DeepSeek allows thousands of concurrent connections — far more than most providers — so it's a great fit for large parallel batches. To actually use that headroom, raise ProcessorConfig(max_workers=...) and pass a matching max_connections so the underlying httpx pool (default ~100) doesn't become the bottleneck. See the DeepSeek quickstart in the README for the full pattern (thinking toggle, JSON mode, connection pool, fence-tolerant parser, and the prepaid-balance gotcha).

Structured (JSON) output

For the OpenAI-compatible providers (OpenAI / OpenRouter / DeepSeek), request JSON with from_api_key(..., json_mode=True) and parse it with the built-in pydantic_json_parser, which strips markdown code fences before validating:

from pydantic import BaseModel

from async_batch_llm import DeepSeekModel, DeepSeekStrategy, pydantic_json_parser


class Topic(BaseModel):
    label: str
    confidence: float


model = DeepSeekModel.from_api_key("deepseek-chat", json_mode=True)
strategy = DeepSeekStrategy(model, pydantic_json_parser(Topic))
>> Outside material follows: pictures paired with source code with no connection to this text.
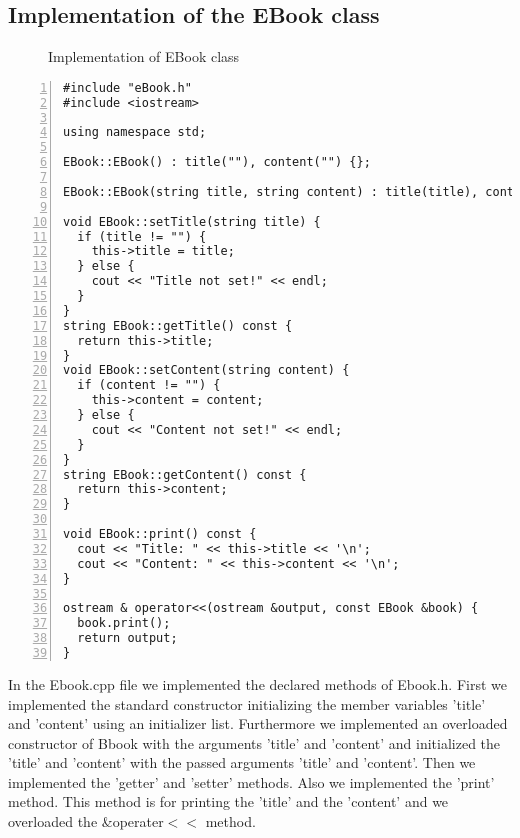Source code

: \documentclass{article}
\begin{document}
\subsection{Implementation of the EBook class}
\begin{figure}
  \scriptsize{\caption{Implementation of EBook class}}
\end{figure}
\begin{lstlisting}[basicstyle=\footnotesize\ttfamily, numbers=left, stepnumber=1, numberstyle = \normalsize]
#include "eBook.h"
#include <iostream>

using namespace std;

EBook::EBook() : title(""), content("") {};

EBook::EBook(string title, string content) : title(title), content(content) {};

void EBook::setTitle(string title) {
  if (title != "") {
    this->title = title;
  } else {
    cout << "Title not set!" << endl;
  }
}
string EBook::getTitle() const {
  return this->title;
}
void EBook::setContent(string content) {
  if (content != "") {
    this->content = content;
  } else {
    cout << "Content not set!" << endl;
  }
}
string EBook::getContent() const {
  return this->content;
}

void EBook::print() const {
  cout << "Title: " << this->title << '\n';
  cout << "Content: " << this->content << '\n';
}

ostream & operator<<(ostream &output, const EBook &book) {
  book.print();
  return output;
}
\end{lstlisting}
\normalsize{In the Ebook.cpp file we implemented the declared methods of Ebook.h.
  First we implemented the standard constructor initializing the member variables 'title' and 'content' using an initializer list.
  Furthermore we implemented an overloaded constructor of Bbook with the arguments 'title' and 'content' and initialized the 'title' and 'content' with the passed arguments 'title' and 'content'.
  Then we implemented the 'getter' and 'setter' methods.
Also we implemented the 'print' method. This method is for printing the 'title' and the 'content' and we overloaded the \&operater$<<$ method.}




\end{document}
Open file limits and high concurrency

Each in-flight request typically holds a socket — an operating-system file descriptor — so a high max_workers (together with the provider connection pool and your app's own fds) can run into the OS open-file limit. The symptom is OSError: [Errno 24] Too many open files, and it bites hardest on macOS, whose default soft limit is only ~256.
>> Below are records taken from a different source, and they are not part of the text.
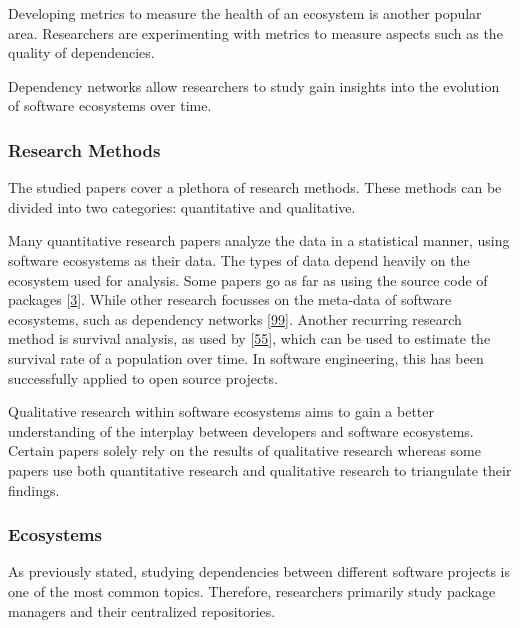 \documentclass[]{book}
\begin{document}
Developing metrics to measure the health of an ecosystem is another
popular area. Researchers are experimenting with metrics to measure
aspects such as the quality of dependencies.

Dependency networks allow researchers to study gain insights into the
evolution of software ecosystems over time.

\subsubsection{Research Methods}\label{research-methods}

The studied papers cover a plethora of research methods. These methods
can be divided into two categories: quantitative and qualitative.

Many quantitative research papers analyze the data in a statistical
manner, using software ecosystems as their data. The types of data
depend heavily on the ecosystem used for analysis. Some papers go as far
as using the source code of packages
{[}\protect\hyperlink{ref-Abdalkareem2017}{3}{]}. While other research
focusses on the meta-data of software ecosystems, such as dependency
networks {[}\protect\hyperlink{ref-Kikas2017}{99}{]}. Another recurring
research method is survival analysis, as used by
{[}\protect\hyperlink{ref-Decan2018}{55}{]}, which can be used to
estimate the survival rate of a population over time. In software
engineering, this has been successfully applied to open source projects.

Qualitative research within software ecosystems aims to gain a better
understanding of the interplay between developers and software
ecosystems. Certain papers solely rely on the results of qualitative
research whereas some papers use both quantitative research and
qualitative research to triangulate their findings.

\subsubsection{Ecosystems}\label{ecosystems}

As previously stated, studying dependencies between different software
projects is one of the most common topics. Therefore, researchers
primarily study package managers and their centralized repositories.
\end{document}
ParallelBatchProcessor emits a UserWarning at construction when max_workers is close to the current soft limit (RLIMIT_NOFILE). It does not raise the limit for you — changing it mutates process-global state, so that's your call. Three ways to handle it:

  1. Raise the limit for the shell, before running:
ulimit -n 8192      # raise the soft limit (must be ≤ the hard limit)
  1. Raise it in-process, early in your program (Unix only):
import resource

soft, hard = resource.getrlimit(resource.RLIMIT_NOFILE)
target = hard if hard != resource.RLIM_INFINITY else 8192
resource.setrlimit(resource.RLIMIT_NOFILE, (max(soft, target), hard))
  1. Lower max_workers to fit the available limit. For I/O-bound LLM calls the throughput gain flattens out well before you exhaust the fd budget, so capping workers is often fine.

Also size the connection pool to your worker count so the pool itself isn't the bottleneck — max_connections= on the OpenAI-compatible from_api_key(...) (see the OpenAI integration guide), and httpx limits via HttpOptions for the Gemini client.